Multiple elementRules can specify the same label for the label attribute. Moreover, the attribute role of multiple elementRules may be identical.

In the following example, two elementRules specify section as the value of the role attribute. Since neither specify the label attribute, section is assumed as the value of this attribute.

<tag name="section"/>

<elementRule role="section">
  <ref label="para" occurs="*"/>
</elementRule>

<elementRule role="section">
  <choice occurs="*">
    <ref label="para"/>
    <ref label="fig"/>
  </choice>
</elementRule>

In the case that multiple elementRules exist for a single label, at least one of them are required to hold.

Consider the following section element. The first elementRule and the second elementRule holds for this element. Thus, we can attach the section label.

<section><para/></section>

The following section element contains a fig element, and thus only the second elementRule holds. Since one holding elementRule is sufficient, we can again attach the section label to this element.

<section><para/><fig/><para/></section>

Let us consider advantages of allowing more than one elementRule for a single label. Suppose that we already have a module and that we are going to modify this module so that more documents become legitimate.

In the traditional approach, we have to modify an existing elementRule. We cannot guarantee that what was legitimate is still legitimate after such modification.

In RELAX, we do not have to revise existing elementRules, but we only have to add more elementRules. In this approach, what was legitimate is guaranteed to be legitimate.

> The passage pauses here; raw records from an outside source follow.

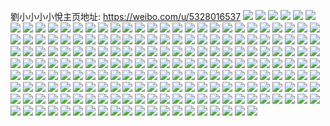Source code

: 劉小小小小悅主页地址: https://weibo.com/u/5328016537 
![](https://wx4.sinaimg.cn/mw2000/005OzOuBly1h9ev14eiy8j32dc35s1kz.jpg) 
![](https://wx4.sinaimg.cn/mw2000/005OzOuBly1h9ev0vzycjj33s051chdx.jpg) 
![](https://wx4.sinaimg.cn/mw2000/005OzOuBly1h9ev1biq2lj33402c04qr.jpg) 
![](https://wx4.sinaimg.cn/mw2000/005OzOuBly1h9ev0zfm37j32c0340e83.jpg) 
![](https://wx4.sinaimg.cn/mw2000/005OzOuBly1h9ev1eb5a2j33402c0x6p.jpg) 
![](https://wx4.sinaimg.cn/mw2000/005OzOuBly1h9ev16zu18j31nz2801kx.jpg) 
![](https://wx4.sinaimg.cn/mw2000/005OzOuBly1h8n0p2bhhkj32dc35sx6r.jpg) 
![](https://wx4.sinaimg.cn/mw2000/005OzOuBly1h8mvxasucaj30u0140n37.jpg) 
![](https://wx4.sinaimg.cn/mw2000/005OzOuBly1h8ij2tg4gwj33s051cb2c.jpg) 
![](https://wx4.sinaimg.cn/mw2000/005OzOuBly1h8ij20owcjj335s2dc7wj.jpg) 
![](https://wx4.sinaimg.cn/mw2000/005OzOuBly1h8ij24sbfyj33s051cnpg.jpg) 
![](https://wx4.sinaimg.cn/mw2000/005OzOuBly1h8ij270w5mj335s2dcnpe.jpg) 
![](https://wx4.sinaimg.cn/mw2000/005OzOuBly1h8ij29maspj32dc35s1kz.jpg) 
![](https://wx4.sinaimg.cn/mw2000/005OzOuBly1h8ij2cs0pnj335s2dcu0y.jpg) 
![](https://wx4.sinaimg.cn/mw2000/005OzOuBly1h8ij2mca13j335s2dc1l0.jpg) 
![](https://wx4.sinaimg.cn/mw2000/005OzOuBly1h8ij2ozt69j33402c01ky.jpg) 
![](https://wx4.sinaimg.cn/mw2000/005OzOuBly1h8ij2hxd4lj33s051chdx.jpg) 
![](https://wx4.sinaimg.cn/mw2000/005OzOuBly1h83n0wipoej323v35snpe.jpg) 
![](https://wx4.sinaimg.cn/mw2000/005OzOuBly1h83n11goacj32kw3vcx6r.jpg) 
![](https://wx4.sinaimg.cn/mw2000/005OzOuBly1h83n14soofj323v35s7wi.jpg) 
![](https://wx4.sinaimg.cn/mw2000/005OzOuBly1h83n18zfloj32kw3vce83.jpg) 
![](https://wx4.sinaimg.cn/mw2000/005OzOuBly1h83n1dxe0kj32kw3vcqv8.jpg) 
![](https://wx4.sinaimg.cn/mw2000/005OzOuBly1h83n1ht8izj32kw3vc7wj.jpg) 
![](https://wx4.sinaimg.cn/mw2000/005OzOuBly1h83n1m3k51j32kw3vcu0z.jpg) 
![](https://wx4.sinaimg.cn/mw2000/005OzOuBly1h83n1qttekj32kw3vc7wj.jpg) 
![](https://wx4.sinaimg.cn/mw2000/005OzOuBly1h83n1ukwvtj323v35shdu.jpg) 
![](https://wx4.sinaimg.cn/mw2000/005OzOuBly1h7uqkrr5czj31sc2dse82.jpg) 
![](https://wx4.sinaimg.cn/mw2000/005OzOuBly1h7uqktzmbrj31sc2dshdu.jpg) 
![](https://wx4.sinaimg.cn/mw2000/005OzOuBly1h7uql6ft69j31sc2ds4qq.jpg) 
![](https://wx4.sinaimg.cn/mw2000/005OzOuBly1h7uqkvrulvj31sc2dsqv5.jpg) 
![](https://wx4.sinaimg.cn/mw2000/005OzOuBly1h7uqkplehbj32c0340qv5.jpg) 
![](https://wx4.sinaimg.cn/mw2000/005OzOuBly1h7uql4ac09j31sc2dsu0x.jpg) 
![](https://wx4.sinaimg.cn/mw2000/005OzOuBly1h7uqkxnm0qj31sc2dsb2a.jpg) 
![](https://wx4.sinaimg.cn/mw2000/005OzOuBly1h7uqkzyd79j31sc2dse82.jpg) 
![](https://wx4.sinaimg.cn/mw2000/005OzOuBly1h7uql20rajj31sc2ds1ky.jpg) 
![](https://wx4.sinaimg.cn/mw2000/005OzOuBly1h7owofppm7j30xc18g4cf.jpg) 
![](https://wx4.sinaimg.cn/mw2000/005OzOuBly1h7owoeie0aj335s35shdv.jpg) 
![](https://wx4.sinaimg.cn/mw2000/005OzOuBly1h7owokd5ltj335s35sqv6.jpg) 
![](https://wx4.sinaimg.cn/mw2000/005OzOuBly1h7owowutgsj30xc18ggzb.jpg) 
![](https://wx4.sinaimg.cn/mw2000/005OzOuBly1h7owovtnxlj335s35se83.jpg) 
![](https://wx4.sinaimg.cn/mw2000/005OzOuBly1h7owp2bln1j33s03s0nph.jpg) 
![](https://wx4.sinaimg.cn/mw2000/005OzOuBly1h7owoxtukwj30xc18g16p.jpg) 
![](https://wx4.sinaimg.cn/mw2000/005OzOuBly1h7owoqtt13j335s35su0z.jpg) 
![](https://wx4.sinaimg.cn/mw2000/005OzOuBly1h7owp374p8j30u00u0n24.jpg) 
![](https://wx4.sinaimg.cn/mw2000/005OzOuBly1h6bqte9f6rj335s2dcx6q.jpg) 
![](https://wx4.sinaimg.cn/mw2000/005OzOuBly1h6bqt4w8sbj32c02c0npf.jpg) 
![](https://wx4.sinaimg.cn/mw2000/005OzOuBly1h6bqtgb30ij335s2dctsx.jpg) 
![](https://wx4.sinaimg.cn/mw2000/005OzOuBly1h6bqtnz4njj30zk1be7dx.jpg) 
![](https://wx4.sinaimg.cn/mw2000/005OzOuBly1h6bqtb7a2yj31fi1wo7wh.jpg) 
![](https://wx4.sinaimg.cn/mw2000/005OzOuBly1h6bqtlpcmqj32qk3neqv6.jpg) 
![](https://wx4.sinaimg.cn/mw2000/005OzOuBly1h6bqtio12rj335s2dc7wj.jpg) 
![](https://wx4.sinaimg.cn/mw2000/005OzOuBly1h6bqt8fiw6j32c0340kjo.jpg) 
![](https://wx4.sinaimg.cn/mw2000/005OzOuBly1h6bqtnkr8ij31vr2hynpd.jpg) 
![](https://wx4.sinaimg.cn/mw2000/005OzOuBly1h4s8zyti0sj32dc35su0y.jpg) 
![](https://wx4.sinaimg.cn/mw2000/005OzOuBly1h3n7ox158rj33402c0u0x.jpg) 
![](https://wx4.sinaimg.cn/mw2000/005OzOuBly1h3n7okxv1aj32yp280u0z.jpg) 
![](https://wx4.sinaimg.cn/mw2000/005OzOuBly1h3n7pbhkzzj32c03404qr.jpg) 
![](https://wx4.sinaimg.cn/mw2000/005OzOuBly1h3n7p02l7aj33402c0kjm.jpg) 
![](https://wx4.sinaimg.cn/mw2000/005OzOuBly1h3n7oqo7yxj335s23ukjn.jpg) 
![](https://wx4.sinaimg.cn/mw2000/005OzOuBly1h3n7p0k5vjj30iu0iuacw.jpg) 
![](https://wx4.sinaimg.cn/mw2000/005OzOuBly1h3n7p3qerzj33402c0e83.jpg) 
![](https://wx4.sinaimg.cn/mw2000/005OzOuBly1h3n7ov0kr8j335s23ub2a.jpg) 
![](https://wx4.sinaimg.cn/mw2000/005OzOuBly1h3n7p6afk6j33402c07wi.jpg) 
![](https://wx4.sinaimg.cn/mw2000/005OzOuBly1h1uwujy9r6j30sg59tu0x.jpg) 
![](https://wx4.sinaimg.cn/mw2000/005OzOuBly1h1uwupenf8j30sg35s7wh.jpg) 
![](https://wx4.sinaimg.cn/mw2000/005OzOuBly1h1uwumxkaej30sg3r4u0x.jpg) 
![](https://wx4.sinaimg.cn/mw2000/005OzOuBly1h1uwuvasiuj32c0340kjm.jpg) 
![](https://wx4.sinaimg.cn/mw2000/005OzOuBly1h1uwut3glej30zk1be15g.jpg) 
![](https://wx4.sinaimg.cn/mw2000/005OzOuBly1h1uwus2h2vj30sg47pqv5.jpg) 
![](https://wx4.sinaimg.cn/mw2000/005OzOuBly1h1uwuxvbeej31hc1z4qv5.jpg) 
![](https://wx4.sinaimg.cn/mw2000/005OzOuBly1h1uwv11d0aj33402c01kz.jpg) 
![](https://wx4.sinaimg.cn/mw2000/005OzOuBly1h1uwv40f3oj33402c0hdv.jpg) 
![](https://wx4.sinaimg.cn/mw2000/005OzOuBly1h0x0032xgwj30qi0jwjv1.jpg) 
![](https://wx4.sinaimg.cn/mw2000/005OzOuBly1h0wzzr0xltj31w02iox6q.jpg) 
![](https://wx4.sinaimg.cn/mw2000/005OzOuBly1h0x007uhbvj30qi0jwn0n.jpg) 
![](https://wx4.sinaimg.cn/mw2000/005OzOuBly1h0wzzz3efjj32t423ue81.jpg) 
![](https://wx4.sinaimg.cn/mw2000/005OzOuBly1h0x002kj1dj335s23unpd.jpg) 
![](https://wx4.sinaimg.cn/mw2000/005OzOuBly1h0x0062zyij32t423ukjl.jpg) 
![](https://wx4.sinaimg.cn/mw2000/005OzOuBly1h0wzzw4wycj32dc35sb2b.jpg) 
![](https://wx4.sinaimg.cn/mw2000/005OzOuBly1h0wzzrvwcaj310n0rh4bd.jpg) 
![](https://wx4.sinaimg.cn/mw2000/005OzOuBly1h0x007d7foj31400u0ttf.jpg) 
![](https://wx4.sinaimg.cn/mw2000/005OzOuBly1h0a8zimtdkj32c0340npe.jpg) 
![](https://wx4.sinaimg.cn/mw2000/005OzOuBly1h0a8zkxw1oj32c0340u0y.jpg) 
![](https://wx4.sinaimg.cn/mw2000/005OzOuBly1gyd99r8fhej32c0340e82.jpg) 
![](https://wx4.sinaimg.cn/mw2000/005OzOuBly1gyd9ag1lfqj32c0340x6q.jpg) 
![](https://wx4.sinaimg.cn/mw2000/005OzOuBly1gyd9b529ozj32c0340e82.jpg) 
![](https://wx4.sinaimg.cn/mw2000/005OzOuBly1gyd9crmg48j32c0340kjq.jpg) 
![](https://wx4.sinaimg.cn/mw2000/005OzOuBly1gyd9dky5jbj32c0340hdv.jpg) 
![](https://wx4.sinaimg.cn/mw2000/005OzOuBly1gyd9dagpyrj32c0340b2a.jpg) 
![](https://wx4.sinaimg.cn/mw2000/005OzOuBly1gxqijrrfrqj31hc1z4tq9.jpg) 
![](https://wx4.sinaimg.cn/mw2000/005OzOuBly1gxqijst3oej31hc1z4qkh.jpg) 
![](https://wx4.sinaimg.cn/mw2000/005OzOuBly1gxqijtqtv5j31hc1z0tqf.jpg) 
![](https://wx4.sinaimg.cn/mw2000/005OzOuBly1gxqijuvcw3j31hc1z4k91.jpg) 
![](https://wx4.sinaimg.cn/mw2000/005OzOuBly1gwcn1xwyixj31hc1z4b29.jpg) 
![](https://wx4.sinaimg.cn/mw2000/005OzOuBly1gwcn1zo9bhj31hc1yhb29.jpg) 
![](https://wx4.sinaimg.cn/mw2000/005OzOuBly1gwcn20zc30j31hc1z41kx.jpg) 
![](https://wx4.sinaimg.cn/mw2000/005OzOuBly1gwcn22mmztj31hc1z4b29.jpg) 
![](https://wx4.sinaimg.cn/mw2000/005OzOuBly1gvq3kgco2kj6340340x6q02.jpg) 
![](https://wx4.sinaimg.cn/mw2000/005OzOuBly1gvq3klbgnrj63402c0u0z02.jpg) 
![](https://wx4.sinaimg.cn/mw2000/005OzOuBly1gvq3ki7pz6j62c03401kz02.jpg) 
![](https://wx4.sinaimg.cn/mw2000/005OzOuBly1gvq3koo3k6j622q2sje8202.jpg) 
![](https://wx4.sinaimg.cn/mw2000/005OzOuBly1gvq3kmfojxj61hc140qns02.jpg) 
![](https://wx4.sinaimg.cn/mw2000/005OzOuBly1gvq3kr3odsj62bv35shdu02.jpg) 
![](https://wx4.sinaimg.cn/mw2000/005OzOuBly1gvq3kt5p08j62c03407wi02.jpg) 
![](https://wx4.sinaimg.cn/mw2000/005OzOuBly1gvq3kw3mhuj6340340u0z02.jpg) 
![](https://wx4.sinaimg.cn/mw2000/005OzOuBly1gvq3kyfgo1j62c0340b2b02.jpg) 
![](https://wx4.sinaimg.cn/mw2000/005OzOuBly1grmk3pfur6j329930cb2d.jpg) 
![](https://wx4.sinaimg.cn/mw2000/005OzOuBly1grmk3ng7eaj32953071l1.jpg) 
![](https://wx4.sinaimg.cn/mw2000/005OzOuBly1gpnqyw2xcjj31w02io4qs.jpg) 
![](https://wx4.sinaimg.cn/mw2000/005OzOuBly1gpnqyzibjij33402c0qv9.jpg) 
![](https://wx4.sinaimg.cn/mw2000/005OzOuBly1gpnqyxqc82j30zk0mt7sw.jpg) 
![](https://wx4.sinaimg.cn/mw2000/005OzOuBly1gpnqz1s5ywj33402c0b2c.jpg) 
![](https://wx4.sinaimg.cn/mw2000/005OzOuBly1gpnqyx8qyqj30tz0mhned.jpg) 
![](https://wx4.sinaimg.cn/mw2000/005OzOuBly1gpnqz3ykccj31vj2i21l0.jpg) 
![](https://wx4.sinaimg.cn/mw2000/005OzOuBly1gpnqz50libj32801o0kjl.jpg) 
![](https://wx4.sinaimg.cn/mw2000/005OzOuBly1gpnqz6rhq9j31zt2nr4qs.jpg) 
![](https://wx4.sinaimg.cn/mw2000/005OzOuBly1gpnqyu669hj312a1f2tli.jpg) 
![](https://wx4.sinaimg.cn/mw2000/005OzOuBgy1go9xnrju6xj33402c0b2a.jpg) 
![](https://wx4.sinaimg.cn/mw2000/005OzOuBgy1go9xo2uodrj33402c0e83.jpg) 
![](https://wx4.sinaimg.cn/mw2000/005OzOuBgy1go9xnt1h73j33402c0e82.jpg) 
![](https://wx4.sinaimg.cn/mw2000/005OzOuBgy1go9xnuc9s4j33402c0hdu.jpg) 
![](https://wx4.sinaimg.cn/mw2000/005OzOuBgy1go9xo0y4i5j33402c0b2b.jpg) 
![](https://wx4.sinaimg.cn/mw2000/005OzOuBgy1go9xnwcewkj33402c0e82.jpg) 
![](https://wx4.sinaimg.cn/mw2000/005OzOuBgy1go9xnxv7v1j33402c0hdu.jpg) 
![](https://wx4.sinaimg.cn/mw2000/005OzOuBgy1go9xo3ohoyj31cl10g4lo.jpg) 
![](https://wx4.sinaimg.cn/mw2000/005OzOuBgy1go9xnz73yxj33402c0b2a.jpg) 
![](https://wx4.sinaimg.cn/mw2000/005OzOuBly1gja846z4krj32c02c0qv6.jpg) 
![](https://wx4.sinaimg.cn/mw2000/005OzOuBly1gja843djduj33402c04qq.jpg) 
![](https://wx4.sinaimg.cn/mw2000/005OzOuBly1gja844n3sbj33402c0kjm.jpg) 
![](https://wx4.sinaimg.cn/mw2000/005OzOuBly1gja8485iqhj32c02c0x6p.jpg) 
![](https://wx4.sinaimg.cn/mw2000/005OzOuBly1gja849mbsbj319u0yedpm.jpg) 
![](https://wx4.sinaimg.cn/mw2000/005OzOuBly1gja8495d2lj31901o07wi.jpg) 
![](https://wx4.sinaimg.cn/mw2000/005OzOuBly1gja84c0eo0j32c0340e82.jpg) 
![](https://wx4.sinaimg.cn/mw2000/005OzOuBly1gja8423bklj32c02c0e82.jpg) 
![](https://wx4.sinaimg.cn/mw2000/005OzOuBly1gja84ckydtj30u01rcdqo.jpg) 
![](https://wx4.sinaimg.cn/mw2000/005OzOuBly1gi83nr8n7aj32801o0b29.jpg) 
![](https://wx4.sinaimg.cn/mw2000/005OzOuBly1gi83npuqafj31770tzh2r.jpg) 
![](https://wx4.sinaimg.cn/mw2000/005OzOuBly1gi83ntizi5j30ui14o7wh.jpg) 
![](https://wx4.sinaimg.cn/mw2000/005OzOuBly1gi83nuh37wj31400u0tkt.jpg) 
![](https://wx4.sinaimg.cn/mw2000/005OzOuBly1gi83nzjaesj30u00uadte.jpg) 
![](https://wx4.sinaimg.cn/mw2000/005OzOuBly1gi83nywag5j32c02c01ky.jpg) 
![](https://wx4.sinaimg.cn/mw2000/005OzOuBly1gi83nxjogij30rs0rsnej.jpg) 
![](https://wx4.sinaimg.cn/mw2000/005OzOuBly1gi83nqbjpzj31400u0gsg.jpg) 
![](https://wx4.sinaimg.cn/mw2000/005OzOuBly1gi83nww7o3j31o01o0e82.jpg) 
![](https://wx4.sinaimg.cn/mw2000/005OzOuBly1ggxm3txpngj3227227hdv.jpg) 
![](https://wx4.sinaimg.cn/mw2000/005OzOuBly1ggxm3sfttsj32c02c07wi.jpg) 
![](https://wx4.sinaimg.cn/mw2000/005OzOuBly1ggxm3vieroj321a21ax6q.jpg) 
![](https://wx4.sinaimg.cn/mw2000/005OzOuBly1geml9sf4c0j30u00u07sf.jpg) 
![](https://wx4.sinaimg.cn/mw2000/005OzOuBly1gemla239qjj32c02c0e89.jpg) 
![](https://wx4.sinaimg.cn/mw2000/005OzOuBly1gemla5g798j32c02c0b2c.jpg) 
![](https://wx4.sinaimg.cn/mw2000/005OzOuBly1gemlab404ej32c02c0e84.jpg) 
![](https://wx4.sinaimg.cn/mw2000/005OzOuBly1gemlagogt6j32c02c0b2c.jpg) 
![](https://wx4.sinaimg.cn/mw2000/005OzOuBly1gemlad55ixj32c02c0u0z.jpg) 
![](https://wx4.sinaimg.cn/mw2000/005OzOuBly1gemla8tahgj32c02c0npg.jpg) 
![](https://wx4.sinaimg.cn/mw2000/005OzOuBly1gemlajfu0dj32c02c0hdv.jpg) 
![](https://wx4.sinaimg.cn/mw2000/005OzOuBly1gemlakkl7yj30u00u0nio.jpg) 
![](https://wx4.sinaimg.cn/mw2000/005OzOuBly1gdruievto5j31o0280npd.jpg) 
![](https://wx4.sinaimg.cn/mw2000/005OzOuBly1gdruifl6aaj32yo1o0qv5.jpg) 
![](https://wx4.sinaimg.cn/mw2000/005OzOuBly1gdruig4wjqj32801o0b29.jpg) 
![](https://wx4.sinaimg.cn/mw2000/005OzOuBly1gdruigqqxxj31o0280b29.jpg) 
![](https://wx4.sinaimg.cn/mw2000/005OzOuBly1gdruihasomj31kw11ye81.jpg) 
![](https://wx4.sinaimg.cn/mw2000/005OzOuBly1gd57ucqs61j31hc1hc1ky.jpg) 
![](https://wx4.sinaimg.cn/mw2000/005OzOuBly1gd57ubtwpsj32dc1s0qv8.jpg) 
![](https://wx4.sinaimg.cn/mw2000/005OzOuBly1gd57uidk58j30xa0xaqqk.jpg) 
![](https://wx4.sinaimg.cn/mw2000/005OzOuBly1gd57udz5s2j32c02c0kjn.jpg) 
![](https://wx4.sinaimg.cn/mw2000/005OzOuBly1gd57uhri2sj31hc1404qp.jpg) 
![](https://wx4.sinaimg.cn/mw2000/005OzOuBly1gd57uflgmkj32c02c01l3.jpg) 
![](https://wx4.sinaimg.cn/mw2000/005OzOuBly1gd57y97yp1j30u0140q83.jpg) 
![](https://wx4.sinaimg.cn/mw2000/005OzOuBly1gd57uj0i5mj3190190qv5.jpg) 
![](https://wx4.sinaimg.cn/mw2000/005OzOuBly1gd57ugvikyj31hc1hcnpe.jpg) 
![](https://wx4.sinaimg.cn/mw2000/005OzOuBly1gcdo5sddo7j31401o07jm.jpg) 
![](https://wx4.sinaimg.cn/mw2000/005OzOuBly1gcdo75oefjj31rc0u0wz9.jpg) 
![](https://wx4.sinaimg.cn/mw2000/005OzOuBly1gc5cq3rn5oj30u00u0go4.jpg) 
![](https://wx4.sinaimg.cn/mw2000/005OzOuBly1gc5cq42guzj30u01sxq5n.jpg) 
![](https://wx4.sinaimg.cn/mw2000/005OzOuBly1gbvtwtgftzj31hc1hcu0x.jpg) 
![](https://wx4.sinaimg.cn/mw2000/005OzOuBly1gbvtwub4e4j31hc1hc4qq.jpg) 
![](https://wx4.sinaimg.cn/mw2000/005OzOuBly1gbvtwv0bccj31hc1hcqv5.jpg) 
![](https://wx4.sinaimg.cn/mw2000/005OzOuBly1gbvtwvq0r8j31hc1hcu0x.jpg) 
![](https://wx4.sinaimg.cn/mw2000/005OzOuBly1gbrgyovgdkj30yi0yi43s.jpg) 
![](https://wx4.sinaimg.cn/mw2000/005OzOuBly1gbrgymwy62j31hc1hckjl.jpg) 
![](https://wx4.sinaimg.cn/mw2000/005OzOuBly1gbrgyofkqvj32c02c0qv5.jpg) 
![](https://wx4.sinaimg.cn/mw2000/005OzOuBly1gbrgyno5dcj32c02c0hdt.jpg) 
![](https://wx4.sinaimg.cn/mw2000/005OzOuBly1g8uiqqf5sej32c02c0qv6.jpg) 
![](https://wx4.sinaimg.cn/mw2000/005OzOuBly1g8uiquqmyoj32c02c07wi.jpg) 
![](https://wx4.sinaimg.cn/mw2000/005OzOuBly1g8uiqsqejfj31hc1hc4qq.jpg) 
![](https://wx4.sinaimg.cn/mw2000/005OzOuBly1g8uiqwkf6yj31ao1csu0x.jpg) 
![](https://wx4.sinaimg.cn/mw2000/005OzOuBly1g8uirmghabj31hc1hchdt.jpg) 
![](https://wx4.sinaimg.cn/mw2000/005OzOuBly1g7wips4y6hj31hc1hc4qq.jpg) 
![](https://wx4.sinaimg.cn/mw2000/005OzOuBly1g6fkru20fzj31o0190x6q.jpg) 
![](https://wx4.sinaimg.cn/mw2000/005OzOuBly1g5x5d15staj31hc1hc4qq.jpg) 
![](https://wx4.sinaimg.cn/mw2000/005OzOuBly1g5x5e2264oj32c02c0npd.jpg) 
![](https://wx4.sinaimg.cn/mw2000/005OzOuBly1g5x5e44f8kj30oi0ce420.jpg) 
![](https://wx4.sinaimg.cn/mw2000/005OzOuBly1g5x5khtxsij30nm07gq3f.jpg) 
![](https://wx4.sinaimg.cn/mw2000/005OzOuBly1g5x5e2wrb3j334022o7wh.jpg) 
![](https://wx4.sinaimg.cn/mw2000/005OzOuBly1g5x5e3p0ncj30k014o7wh.jpg) 
![](https://wx4.sinaimg.cn/mw2000/005OzOuBly1g5qftq0b6qj32yo1d8u0x.jpg) 
![](https://wx4.sinaimg.cn/mw2000/005OzOuBly1g5qftquo1wj327u1o04qp.jpg) 
![](https://wx4.sinaimg.cn/mw2000/005OzOuBly1g5qftrc5mij31o01401i9.jpg) 
![](https://wx4.sinaimg.cn/mw2000/005OzOuBly1g5qftrzzy7j334022ob29.jpg) 
![](https://wx4.sinaimg.cn/mw2000/005OzOuBly1g5qftt08a4j32c01r0b2a.jpg) 
![](https://wx4.sinaimg.cn/mw2000/005OzOuBly1g5qfx4m6sjj31650u0dou.jpg)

In the previous example, the initial plan was to allow only paras as contents of section. The first elementRule was written for this purpose. Later, the second elementRule was added so as to allow fig as contents of section. Since the first elementRule is still active, none of the then-legitimate documents has become illegitimate.

Summary

If you have struggled to create large DTDs, STEP 7 would probably look attractive. Weak points of DTD can be easily addressed in RELAX. Enjoy and RELAX!